**Problem:**
The word "hier" marks the lines to copy; find all of them in the entries below.

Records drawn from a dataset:
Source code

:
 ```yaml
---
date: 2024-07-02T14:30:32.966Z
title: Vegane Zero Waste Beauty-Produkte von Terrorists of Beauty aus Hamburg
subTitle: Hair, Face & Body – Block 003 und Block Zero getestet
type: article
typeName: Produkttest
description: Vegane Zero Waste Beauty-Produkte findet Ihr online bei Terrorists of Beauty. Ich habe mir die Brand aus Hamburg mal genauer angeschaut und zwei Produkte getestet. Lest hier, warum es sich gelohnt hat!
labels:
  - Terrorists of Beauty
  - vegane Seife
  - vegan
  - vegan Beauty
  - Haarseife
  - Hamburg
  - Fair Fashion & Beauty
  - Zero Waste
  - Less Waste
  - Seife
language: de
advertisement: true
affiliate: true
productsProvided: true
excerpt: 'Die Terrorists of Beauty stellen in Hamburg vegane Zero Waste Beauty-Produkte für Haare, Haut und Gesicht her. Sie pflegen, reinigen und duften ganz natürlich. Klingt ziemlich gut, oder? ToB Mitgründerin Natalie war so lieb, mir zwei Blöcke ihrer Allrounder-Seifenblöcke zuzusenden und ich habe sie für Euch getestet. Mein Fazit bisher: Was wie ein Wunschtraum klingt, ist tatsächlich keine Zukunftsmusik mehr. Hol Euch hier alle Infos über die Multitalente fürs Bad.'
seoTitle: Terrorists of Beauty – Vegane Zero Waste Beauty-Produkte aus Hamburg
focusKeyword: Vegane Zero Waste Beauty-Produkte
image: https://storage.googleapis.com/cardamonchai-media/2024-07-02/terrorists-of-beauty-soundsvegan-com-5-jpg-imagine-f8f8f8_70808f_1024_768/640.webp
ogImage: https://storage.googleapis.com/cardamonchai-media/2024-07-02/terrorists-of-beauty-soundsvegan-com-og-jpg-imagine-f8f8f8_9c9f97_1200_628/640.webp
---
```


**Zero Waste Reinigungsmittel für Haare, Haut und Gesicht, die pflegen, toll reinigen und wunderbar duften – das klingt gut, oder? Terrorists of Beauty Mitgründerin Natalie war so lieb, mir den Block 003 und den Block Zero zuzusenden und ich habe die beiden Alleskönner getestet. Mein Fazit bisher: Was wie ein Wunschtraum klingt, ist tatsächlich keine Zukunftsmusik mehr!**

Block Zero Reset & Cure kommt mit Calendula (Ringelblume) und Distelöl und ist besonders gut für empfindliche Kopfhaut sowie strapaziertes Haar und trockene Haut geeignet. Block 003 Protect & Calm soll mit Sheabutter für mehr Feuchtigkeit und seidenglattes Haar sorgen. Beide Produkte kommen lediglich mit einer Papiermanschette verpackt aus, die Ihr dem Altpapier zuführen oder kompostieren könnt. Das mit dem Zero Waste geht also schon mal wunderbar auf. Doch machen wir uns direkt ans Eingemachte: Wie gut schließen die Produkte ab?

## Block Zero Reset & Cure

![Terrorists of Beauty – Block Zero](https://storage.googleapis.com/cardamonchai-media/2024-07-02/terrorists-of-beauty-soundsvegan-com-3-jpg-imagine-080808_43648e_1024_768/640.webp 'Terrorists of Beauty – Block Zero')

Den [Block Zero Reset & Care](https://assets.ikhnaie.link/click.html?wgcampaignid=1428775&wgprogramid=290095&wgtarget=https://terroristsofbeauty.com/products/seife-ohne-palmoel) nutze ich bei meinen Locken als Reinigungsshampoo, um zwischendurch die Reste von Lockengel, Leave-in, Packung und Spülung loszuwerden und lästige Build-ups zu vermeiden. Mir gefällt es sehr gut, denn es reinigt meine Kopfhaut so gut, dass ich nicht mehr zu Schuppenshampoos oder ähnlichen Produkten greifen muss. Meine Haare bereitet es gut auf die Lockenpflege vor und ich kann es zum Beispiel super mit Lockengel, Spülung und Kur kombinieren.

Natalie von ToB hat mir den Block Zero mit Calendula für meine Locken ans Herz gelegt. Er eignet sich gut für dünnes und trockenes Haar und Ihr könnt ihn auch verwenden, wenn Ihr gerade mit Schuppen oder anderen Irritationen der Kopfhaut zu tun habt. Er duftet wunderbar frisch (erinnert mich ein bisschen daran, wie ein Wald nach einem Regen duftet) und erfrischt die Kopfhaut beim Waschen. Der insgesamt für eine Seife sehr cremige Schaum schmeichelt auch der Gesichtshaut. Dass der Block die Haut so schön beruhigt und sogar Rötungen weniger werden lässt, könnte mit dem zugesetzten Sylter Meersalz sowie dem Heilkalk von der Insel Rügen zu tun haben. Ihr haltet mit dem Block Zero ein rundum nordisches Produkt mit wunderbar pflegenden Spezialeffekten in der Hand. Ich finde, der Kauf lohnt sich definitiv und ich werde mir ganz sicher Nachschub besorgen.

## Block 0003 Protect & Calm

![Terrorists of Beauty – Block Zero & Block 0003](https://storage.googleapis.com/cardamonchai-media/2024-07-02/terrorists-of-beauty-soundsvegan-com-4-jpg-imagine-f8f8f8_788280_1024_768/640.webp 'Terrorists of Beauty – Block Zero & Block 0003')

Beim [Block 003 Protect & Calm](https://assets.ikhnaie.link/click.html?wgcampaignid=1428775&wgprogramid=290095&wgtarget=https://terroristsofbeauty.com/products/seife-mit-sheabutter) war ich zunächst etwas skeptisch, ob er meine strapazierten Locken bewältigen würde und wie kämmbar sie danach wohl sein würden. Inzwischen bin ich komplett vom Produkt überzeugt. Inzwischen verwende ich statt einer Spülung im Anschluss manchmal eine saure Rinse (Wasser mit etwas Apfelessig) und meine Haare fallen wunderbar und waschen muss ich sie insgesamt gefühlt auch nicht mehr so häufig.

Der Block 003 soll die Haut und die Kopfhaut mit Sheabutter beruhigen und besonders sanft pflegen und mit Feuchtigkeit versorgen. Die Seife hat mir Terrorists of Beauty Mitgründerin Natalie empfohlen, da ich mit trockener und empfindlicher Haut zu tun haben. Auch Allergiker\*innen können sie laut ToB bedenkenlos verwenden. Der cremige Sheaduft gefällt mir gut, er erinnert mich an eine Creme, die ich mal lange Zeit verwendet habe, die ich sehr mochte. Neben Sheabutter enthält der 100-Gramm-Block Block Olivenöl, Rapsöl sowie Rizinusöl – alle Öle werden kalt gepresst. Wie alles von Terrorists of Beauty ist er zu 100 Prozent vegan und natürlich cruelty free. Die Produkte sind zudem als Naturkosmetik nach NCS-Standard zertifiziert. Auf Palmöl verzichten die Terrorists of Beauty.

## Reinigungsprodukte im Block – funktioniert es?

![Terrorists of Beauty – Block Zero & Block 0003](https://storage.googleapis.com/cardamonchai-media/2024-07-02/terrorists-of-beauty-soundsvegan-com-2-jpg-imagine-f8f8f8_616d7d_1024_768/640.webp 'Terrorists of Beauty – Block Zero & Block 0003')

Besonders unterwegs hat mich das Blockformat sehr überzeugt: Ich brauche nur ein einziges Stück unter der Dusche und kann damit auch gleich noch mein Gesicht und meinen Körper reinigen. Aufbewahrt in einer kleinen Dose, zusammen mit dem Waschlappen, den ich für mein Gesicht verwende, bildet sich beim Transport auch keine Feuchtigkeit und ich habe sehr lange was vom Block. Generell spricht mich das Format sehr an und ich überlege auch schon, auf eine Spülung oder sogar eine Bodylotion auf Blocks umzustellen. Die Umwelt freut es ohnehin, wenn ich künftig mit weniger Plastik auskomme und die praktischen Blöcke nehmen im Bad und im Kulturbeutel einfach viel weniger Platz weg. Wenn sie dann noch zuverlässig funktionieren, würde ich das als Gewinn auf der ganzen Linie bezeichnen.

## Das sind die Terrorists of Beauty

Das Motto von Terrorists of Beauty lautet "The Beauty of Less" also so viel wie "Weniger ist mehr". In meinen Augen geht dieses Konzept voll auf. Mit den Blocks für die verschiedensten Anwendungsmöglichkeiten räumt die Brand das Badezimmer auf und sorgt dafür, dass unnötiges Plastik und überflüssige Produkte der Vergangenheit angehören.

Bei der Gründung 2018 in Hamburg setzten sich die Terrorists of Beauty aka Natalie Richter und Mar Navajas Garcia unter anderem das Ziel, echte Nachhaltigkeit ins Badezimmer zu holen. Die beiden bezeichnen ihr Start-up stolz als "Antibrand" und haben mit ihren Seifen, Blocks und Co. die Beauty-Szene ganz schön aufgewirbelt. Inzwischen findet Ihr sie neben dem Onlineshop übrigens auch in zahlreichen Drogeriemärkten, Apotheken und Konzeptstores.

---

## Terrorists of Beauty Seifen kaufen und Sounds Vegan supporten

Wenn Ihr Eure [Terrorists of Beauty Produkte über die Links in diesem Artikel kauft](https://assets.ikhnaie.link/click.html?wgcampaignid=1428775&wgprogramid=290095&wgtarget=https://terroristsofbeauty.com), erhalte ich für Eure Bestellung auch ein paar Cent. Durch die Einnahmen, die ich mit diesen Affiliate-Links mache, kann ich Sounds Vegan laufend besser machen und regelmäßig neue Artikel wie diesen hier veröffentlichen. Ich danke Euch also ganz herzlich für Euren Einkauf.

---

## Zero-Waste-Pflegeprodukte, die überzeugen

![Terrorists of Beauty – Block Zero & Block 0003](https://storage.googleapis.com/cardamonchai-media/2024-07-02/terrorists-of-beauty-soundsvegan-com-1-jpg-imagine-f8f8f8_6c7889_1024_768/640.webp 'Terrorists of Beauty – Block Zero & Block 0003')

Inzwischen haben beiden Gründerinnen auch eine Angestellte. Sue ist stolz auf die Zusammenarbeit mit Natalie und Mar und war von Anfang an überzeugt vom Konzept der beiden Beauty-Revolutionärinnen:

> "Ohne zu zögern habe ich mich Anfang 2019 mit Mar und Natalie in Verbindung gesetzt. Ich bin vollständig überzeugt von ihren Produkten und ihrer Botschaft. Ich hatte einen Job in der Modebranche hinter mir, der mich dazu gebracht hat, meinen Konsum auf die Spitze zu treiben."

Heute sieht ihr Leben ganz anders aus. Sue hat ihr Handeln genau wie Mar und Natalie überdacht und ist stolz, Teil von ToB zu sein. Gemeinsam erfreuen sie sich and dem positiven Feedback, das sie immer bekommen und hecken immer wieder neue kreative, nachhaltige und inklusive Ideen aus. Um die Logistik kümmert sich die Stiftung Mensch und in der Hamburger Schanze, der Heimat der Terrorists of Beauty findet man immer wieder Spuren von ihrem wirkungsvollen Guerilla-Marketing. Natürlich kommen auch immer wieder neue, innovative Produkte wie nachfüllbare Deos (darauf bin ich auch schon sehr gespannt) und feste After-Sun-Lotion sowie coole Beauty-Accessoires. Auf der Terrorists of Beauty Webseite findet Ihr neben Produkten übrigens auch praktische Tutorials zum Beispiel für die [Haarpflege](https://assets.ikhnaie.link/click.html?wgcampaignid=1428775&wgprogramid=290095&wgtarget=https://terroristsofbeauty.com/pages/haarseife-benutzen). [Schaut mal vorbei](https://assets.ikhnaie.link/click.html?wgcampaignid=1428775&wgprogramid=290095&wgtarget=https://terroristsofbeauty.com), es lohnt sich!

**Solution to this exercise:**
description: Vegane Zero Waste Beauty-Produkte findet Ihr online bei Terrorists of Beauty. Ich habe mir die Brand aus Hamburg mal genauer angeschaut und zwei Produkte getestet. Lest hier, warum es sich gelohnt hat!
excerpt: 'Die Terrorists of Beauty stellen in Hamburg vegane Zero Waste Beauty-Produkte für Haare, Haut und Gesicht her. Sie pflegen, reinigen und duften ganz natürlich. Klingt ziemlich gut, oder? ToB Mitgründerin Natalie war so lieb, mir zwei Blöcke ihrer Allrounder-Seifenblöcke zuzusenden und ich habe sie für Euch getestet. Mein Fazit bisher: Was wie ein Wunschtraum klingt, ist tatsächlich keine Zukunftsmusik mehr. Hol Euch hier alle Infos über die Multitalente fürs Bad.'
Wenn Ihr Eure [Terrorists of Beauty Produkte über die Links in diesem Artikel kauft](https://assets.ikhnaie.link/click.html?wgcampaignid=1428775&wgprogramid=290095&wgtarget=https://terroristsofbeauty.com), erhalte ich für Eure Bestellung auch ein paar Cent. Durch die Einnahmen, die ich mit diesen Affiliate-Links mache, kann ich Sounds Vegan laufend besser machen und regelmäßig neue Artikel wie diesen hier veröffentlichen. Ich danke Euch also ganz herzlich für Euren Einkauf.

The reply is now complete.